EXERCISE AIM » Print out all of the records exactly; no picture belongs in the result.

(Saved entries)
-=-=-=-=-

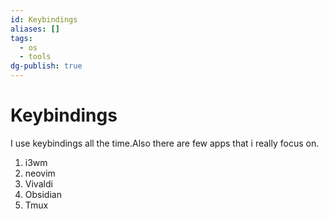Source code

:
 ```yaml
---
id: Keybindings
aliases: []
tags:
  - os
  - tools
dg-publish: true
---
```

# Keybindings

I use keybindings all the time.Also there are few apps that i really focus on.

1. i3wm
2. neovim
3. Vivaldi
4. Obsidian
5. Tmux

-=-=-=-=-

ANSWER SPACE »
Source code

:
 ```yaml
---
id: Keybindings
aliases: []
tags:
  - os
  - tools
dg-publish: true
---
```

# Keybindings

I use keybindings all the time.Also there are few apps that i really focus on.

1. i3wm
2. neovim
3. Vivaldi
4. Obsidian
5. Tmux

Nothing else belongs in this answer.